WORK TASK
Across the entries below, the lines containing "odot" should be counted and only their number returned.

---- PROVIDED DATA

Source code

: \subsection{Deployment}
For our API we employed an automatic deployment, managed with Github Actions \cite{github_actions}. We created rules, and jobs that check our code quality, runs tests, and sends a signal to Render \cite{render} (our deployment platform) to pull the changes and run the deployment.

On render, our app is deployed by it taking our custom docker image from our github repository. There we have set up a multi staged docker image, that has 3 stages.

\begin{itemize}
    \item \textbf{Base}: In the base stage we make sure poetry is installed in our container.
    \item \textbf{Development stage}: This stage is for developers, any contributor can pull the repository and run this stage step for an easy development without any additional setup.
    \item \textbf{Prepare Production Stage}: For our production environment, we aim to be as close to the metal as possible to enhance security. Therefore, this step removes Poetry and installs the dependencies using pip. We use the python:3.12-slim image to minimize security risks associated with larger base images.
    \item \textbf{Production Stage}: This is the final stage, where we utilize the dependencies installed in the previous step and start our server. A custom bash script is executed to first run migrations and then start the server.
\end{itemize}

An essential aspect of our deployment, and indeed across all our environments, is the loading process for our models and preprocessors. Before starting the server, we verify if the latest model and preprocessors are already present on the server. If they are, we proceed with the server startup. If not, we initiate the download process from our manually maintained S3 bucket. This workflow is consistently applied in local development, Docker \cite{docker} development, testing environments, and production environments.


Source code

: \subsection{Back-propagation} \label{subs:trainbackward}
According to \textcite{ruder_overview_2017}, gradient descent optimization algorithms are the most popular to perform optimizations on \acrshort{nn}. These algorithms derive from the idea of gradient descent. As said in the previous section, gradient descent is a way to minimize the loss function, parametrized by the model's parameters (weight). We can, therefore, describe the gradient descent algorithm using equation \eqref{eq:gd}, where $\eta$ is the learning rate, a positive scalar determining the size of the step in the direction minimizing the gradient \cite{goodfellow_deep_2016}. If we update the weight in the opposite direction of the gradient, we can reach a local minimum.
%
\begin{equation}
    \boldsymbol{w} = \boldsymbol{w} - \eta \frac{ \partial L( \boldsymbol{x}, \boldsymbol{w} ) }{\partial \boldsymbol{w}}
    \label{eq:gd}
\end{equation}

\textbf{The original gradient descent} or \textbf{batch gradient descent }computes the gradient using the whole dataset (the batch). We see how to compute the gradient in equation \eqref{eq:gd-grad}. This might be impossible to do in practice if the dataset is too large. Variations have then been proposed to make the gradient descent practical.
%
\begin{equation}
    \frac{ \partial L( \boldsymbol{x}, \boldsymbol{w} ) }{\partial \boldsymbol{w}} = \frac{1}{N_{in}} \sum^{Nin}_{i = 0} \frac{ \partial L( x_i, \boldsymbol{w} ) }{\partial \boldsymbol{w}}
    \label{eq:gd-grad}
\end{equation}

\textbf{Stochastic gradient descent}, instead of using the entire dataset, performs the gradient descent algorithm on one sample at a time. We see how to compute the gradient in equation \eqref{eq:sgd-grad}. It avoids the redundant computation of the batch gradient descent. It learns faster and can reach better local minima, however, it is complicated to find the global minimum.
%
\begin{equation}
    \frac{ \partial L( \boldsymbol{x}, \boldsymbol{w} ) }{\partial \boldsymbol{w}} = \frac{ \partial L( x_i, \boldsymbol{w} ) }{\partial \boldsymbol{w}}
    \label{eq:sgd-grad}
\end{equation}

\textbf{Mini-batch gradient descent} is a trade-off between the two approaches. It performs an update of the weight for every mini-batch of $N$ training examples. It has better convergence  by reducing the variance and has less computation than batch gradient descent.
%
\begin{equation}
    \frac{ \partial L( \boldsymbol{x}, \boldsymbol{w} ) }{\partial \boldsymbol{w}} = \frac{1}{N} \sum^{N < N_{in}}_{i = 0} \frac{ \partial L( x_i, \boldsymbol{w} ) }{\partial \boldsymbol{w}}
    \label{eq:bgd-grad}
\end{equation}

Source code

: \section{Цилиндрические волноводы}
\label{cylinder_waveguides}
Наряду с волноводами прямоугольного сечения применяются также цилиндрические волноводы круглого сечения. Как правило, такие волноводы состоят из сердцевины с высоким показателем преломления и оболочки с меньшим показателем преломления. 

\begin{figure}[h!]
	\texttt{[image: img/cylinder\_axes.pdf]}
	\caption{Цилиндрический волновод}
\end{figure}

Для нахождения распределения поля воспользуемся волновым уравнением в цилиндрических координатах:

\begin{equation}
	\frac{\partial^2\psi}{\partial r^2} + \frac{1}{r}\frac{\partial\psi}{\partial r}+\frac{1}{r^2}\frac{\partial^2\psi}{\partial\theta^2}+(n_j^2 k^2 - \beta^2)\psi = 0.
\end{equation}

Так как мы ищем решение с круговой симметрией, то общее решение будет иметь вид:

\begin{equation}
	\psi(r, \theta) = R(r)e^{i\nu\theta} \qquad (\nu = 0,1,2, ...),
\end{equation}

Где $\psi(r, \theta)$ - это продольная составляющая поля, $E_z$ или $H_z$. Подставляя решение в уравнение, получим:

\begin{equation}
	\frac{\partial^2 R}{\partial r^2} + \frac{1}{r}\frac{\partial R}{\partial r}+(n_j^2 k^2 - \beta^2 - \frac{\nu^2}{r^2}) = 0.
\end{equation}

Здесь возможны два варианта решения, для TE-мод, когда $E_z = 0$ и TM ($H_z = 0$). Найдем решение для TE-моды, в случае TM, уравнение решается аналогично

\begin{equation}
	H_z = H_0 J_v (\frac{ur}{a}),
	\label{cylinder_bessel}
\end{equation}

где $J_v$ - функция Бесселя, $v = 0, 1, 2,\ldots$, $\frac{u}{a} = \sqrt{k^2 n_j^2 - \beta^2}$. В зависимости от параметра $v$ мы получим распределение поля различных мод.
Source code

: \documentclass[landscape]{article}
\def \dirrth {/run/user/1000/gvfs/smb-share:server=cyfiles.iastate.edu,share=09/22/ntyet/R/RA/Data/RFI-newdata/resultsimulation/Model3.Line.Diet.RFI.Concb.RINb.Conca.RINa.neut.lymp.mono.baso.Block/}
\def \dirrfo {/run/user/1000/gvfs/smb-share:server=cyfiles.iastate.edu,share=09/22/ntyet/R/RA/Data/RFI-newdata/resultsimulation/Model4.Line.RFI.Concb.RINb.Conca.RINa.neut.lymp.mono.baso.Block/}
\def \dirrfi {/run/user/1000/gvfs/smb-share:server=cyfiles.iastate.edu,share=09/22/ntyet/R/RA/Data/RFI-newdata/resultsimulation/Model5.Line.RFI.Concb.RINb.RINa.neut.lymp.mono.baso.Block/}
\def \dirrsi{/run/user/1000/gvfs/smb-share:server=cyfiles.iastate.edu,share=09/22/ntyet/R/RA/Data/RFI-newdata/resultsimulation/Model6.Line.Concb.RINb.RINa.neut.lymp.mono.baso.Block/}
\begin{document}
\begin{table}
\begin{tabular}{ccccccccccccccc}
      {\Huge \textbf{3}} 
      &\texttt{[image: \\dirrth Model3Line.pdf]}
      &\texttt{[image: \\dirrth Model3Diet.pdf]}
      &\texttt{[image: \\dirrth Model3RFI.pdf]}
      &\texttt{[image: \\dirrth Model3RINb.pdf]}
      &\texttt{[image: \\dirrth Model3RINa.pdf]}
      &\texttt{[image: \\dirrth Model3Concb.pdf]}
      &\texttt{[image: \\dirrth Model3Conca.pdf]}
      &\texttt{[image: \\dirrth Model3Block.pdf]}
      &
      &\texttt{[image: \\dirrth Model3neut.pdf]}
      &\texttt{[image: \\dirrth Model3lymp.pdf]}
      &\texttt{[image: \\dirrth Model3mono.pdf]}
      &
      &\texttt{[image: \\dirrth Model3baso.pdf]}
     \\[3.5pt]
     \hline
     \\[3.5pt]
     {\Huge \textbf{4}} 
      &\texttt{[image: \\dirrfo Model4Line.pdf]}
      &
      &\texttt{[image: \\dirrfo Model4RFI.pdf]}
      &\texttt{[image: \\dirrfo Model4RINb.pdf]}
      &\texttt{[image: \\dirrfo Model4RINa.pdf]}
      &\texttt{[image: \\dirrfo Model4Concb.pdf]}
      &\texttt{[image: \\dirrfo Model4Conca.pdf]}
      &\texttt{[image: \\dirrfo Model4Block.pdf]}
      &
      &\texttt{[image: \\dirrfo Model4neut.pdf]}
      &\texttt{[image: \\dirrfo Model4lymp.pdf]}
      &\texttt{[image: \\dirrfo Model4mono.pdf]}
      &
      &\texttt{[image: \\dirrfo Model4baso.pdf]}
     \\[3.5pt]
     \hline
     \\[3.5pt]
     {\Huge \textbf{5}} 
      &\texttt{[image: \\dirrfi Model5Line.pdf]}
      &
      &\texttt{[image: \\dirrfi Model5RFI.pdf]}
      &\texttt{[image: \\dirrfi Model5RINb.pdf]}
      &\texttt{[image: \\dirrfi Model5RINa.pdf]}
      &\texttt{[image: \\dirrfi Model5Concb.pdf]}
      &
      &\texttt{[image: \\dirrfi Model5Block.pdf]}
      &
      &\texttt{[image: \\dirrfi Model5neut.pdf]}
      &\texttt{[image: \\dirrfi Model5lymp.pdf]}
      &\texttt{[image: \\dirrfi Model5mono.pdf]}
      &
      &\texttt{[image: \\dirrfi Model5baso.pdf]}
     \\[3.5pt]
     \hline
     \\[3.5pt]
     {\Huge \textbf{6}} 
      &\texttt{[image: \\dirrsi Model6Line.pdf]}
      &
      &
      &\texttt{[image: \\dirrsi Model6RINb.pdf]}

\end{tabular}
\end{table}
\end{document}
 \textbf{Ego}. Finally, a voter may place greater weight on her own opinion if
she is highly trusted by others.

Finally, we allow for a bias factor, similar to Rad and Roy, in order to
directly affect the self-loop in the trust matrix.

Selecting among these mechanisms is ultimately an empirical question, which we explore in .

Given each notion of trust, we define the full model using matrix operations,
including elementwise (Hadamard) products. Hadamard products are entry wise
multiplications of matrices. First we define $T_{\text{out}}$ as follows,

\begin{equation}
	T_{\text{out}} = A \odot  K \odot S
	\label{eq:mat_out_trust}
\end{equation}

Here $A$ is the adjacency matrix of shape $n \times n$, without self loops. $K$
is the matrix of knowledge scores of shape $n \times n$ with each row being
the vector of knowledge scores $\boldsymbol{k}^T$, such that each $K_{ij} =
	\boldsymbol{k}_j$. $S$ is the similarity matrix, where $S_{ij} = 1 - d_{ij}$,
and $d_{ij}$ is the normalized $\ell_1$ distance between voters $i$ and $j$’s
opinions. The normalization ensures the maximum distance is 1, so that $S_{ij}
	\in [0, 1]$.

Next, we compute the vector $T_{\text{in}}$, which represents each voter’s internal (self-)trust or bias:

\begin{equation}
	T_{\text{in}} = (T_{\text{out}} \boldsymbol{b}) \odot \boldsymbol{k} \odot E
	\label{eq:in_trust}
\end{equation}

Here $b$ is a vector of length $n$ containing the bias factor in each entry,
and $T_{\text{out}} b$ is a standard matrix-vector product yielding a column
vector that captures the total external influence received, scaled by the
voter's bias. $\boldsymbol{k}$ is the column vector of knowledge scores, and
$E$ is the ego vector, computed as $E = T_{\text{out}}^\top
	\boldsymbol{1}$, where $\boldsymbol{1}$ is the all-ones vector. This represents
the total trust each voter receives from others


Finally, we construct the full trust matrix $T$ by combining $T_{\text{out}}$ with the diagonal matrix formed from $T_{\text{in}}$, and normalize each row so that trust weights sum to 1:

--------

WRITTEN RESPONSE
2